=== Required work ===
Work out how many lines in the data below contain the string "label", and reply with that figure alone.

=== Provided material ===
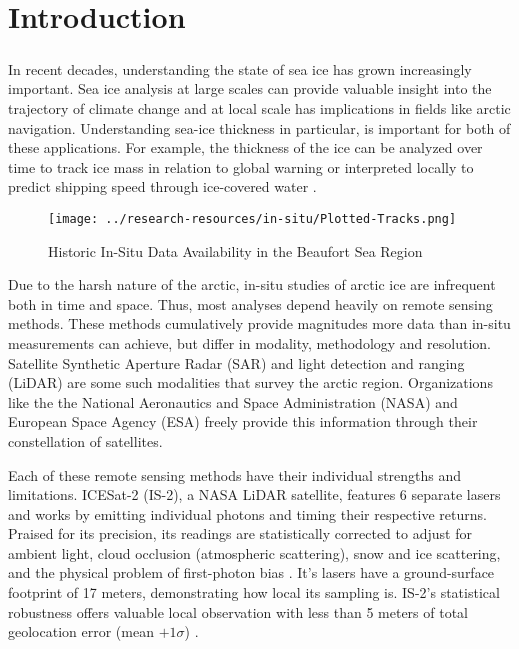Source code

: \chapter{Introduction}
\label{sec:Introduction}

\paragraph{}

\indent In recent decades, understanding the state of sea ice has grown increasingly important. Sea ice analysis at large scales can provide valuable insight into the trajectory of climate change and at local scale has implications in fields like arctic navigation. Understanding sea-ice thickness in particular, is important for both of these applications.  For example, the thickness of the ice can be analyzed over time to track ice mass in relation to global warning or interpreted locally to predict shipping speed through ice-covered water \cite{sea-ice-properties}.

\begin{wrapfigure}{R}{0.35\textwidth}
	\centering
	\texttt{[image: ../research-resources/in-situ/Plotted-Tracks.png]}
	\caption{Historic In-Situ Data Availability in the Beaufort Sea Region}
	\label{fig:foobar}
\end{wrapfigure}


\indent Due to the harsh nature of the arctic, in-situ studies of arctic ice are infrequent both in time and space. Thus, most analyses depend heavily on remote sensing methods. These methods cumulatively provide magnitudes more data than in-situ measurements can achieve, but differ in modality, methodology and resolution. Satellite Synthetic Aperture Radar (SAR) and light detection and ranging (LiDAR) are some such modalities that survey the arctic region. Organizations like the the National Aeronautics and Space Administration (NASA) and European Space Agency (ESA) freely provide this information through their constellation of satellites.


Each of these remote sensing methods have their individual strengths and limitations. ICESat-2 (IS-2), a NASA LiDAR satellite, features 6 separate lasers and works by emitting individual photons and timing their respective returns.
Praised for its precision, its readings are statistically corrected to adjust for ambient light, cloud occlusion (atmospheric scattering), snow and ice scattering, and the physical problem of first-photon bias \cite{ICESat-2-ATL10-Product}. It's lasers have a ground-surface footprint of 17 meters, demonstrating how local its sampling is. IS-2's statistical robustness offers valuable local observation with less than 5 meters of total geolocation error (mean \(+ 1\sigma\)) \cite{ICESat-2-Horizontal-Accuracy}.

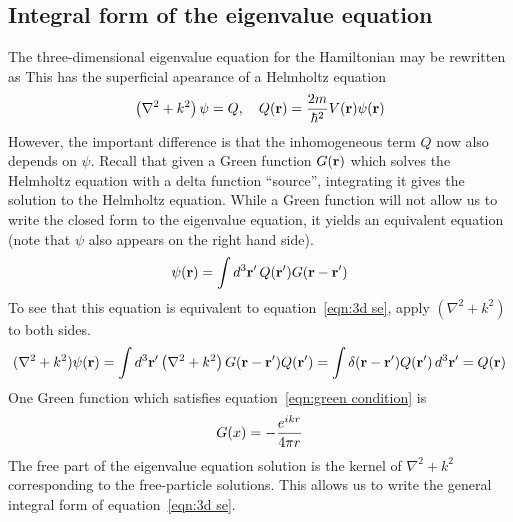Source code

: \subsection{Integral form of the eigenvalue equation}
The three-dimensional eigenvalue equation for the Hamiltonian may be rewritten as 
This has the superficial apearance of a Helmholtz equation
\[ 
    \left(\nabla^2 + k^2\right)\psi = Q, \quad Q(\mathbf r) = \dfrac{2m}{\hbar^2}V(\mathbf r)\psi(\mathbf r)
\] 
However, the important difference is that the inhomogeneous term $Q$ 
now also depends on $\psi$. Recall that given a 
Green function $G(\mathbf r)$ which solves the Helmholtz equation with a 
delta function ``source'', integrating it gives the solution 
to the Helmholtz equation. 
While a Green function will not allow us to write the closed form 
to the eigenvalue equation, it yields an equivalent equation 
(note that $\psi$ also appears on the right hand side). 
\[ 
    \psi(\mathbf r) = \int d^3\mathbf r' \, 
    Q(\mathbf r') G(\mathbf r - \mathbf r')
\] 
To see that this equation is equivalent to equation~\ref{eqn:3d se}, 
apply $(\nabla^2+k^2)$ to both sides. 
\[ 
    (\nabla^2 + k^2)\psi(\mathbf r) = 
    \int d^3\mathbf r'\left(\nabla^2 + k^2\right)G(\mathbf{r - r'}) Q(\mathbf r') 
    = \int \delta(\mathbf{r-r'})Q(\mathbf r')\, d^3\mathbf r' = Q(\mathbf r)
\] 
One Green function which satisfies equation~\ref{eqn:green condition} is 
\[ 
    G(x) = -\dfrac{e^{ikr}}{4\pi r}
\] 
The free part of the eigenvalue equation solution is the kernel 
of $\nabla^2+k^2$ corresponding to the free-particle solutions. 
This allows us to write the general integral form of equation~\ref{eqn:3d se}. 
\begin{mdframed}
\end{mdframed}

=== Exercise solution ===
2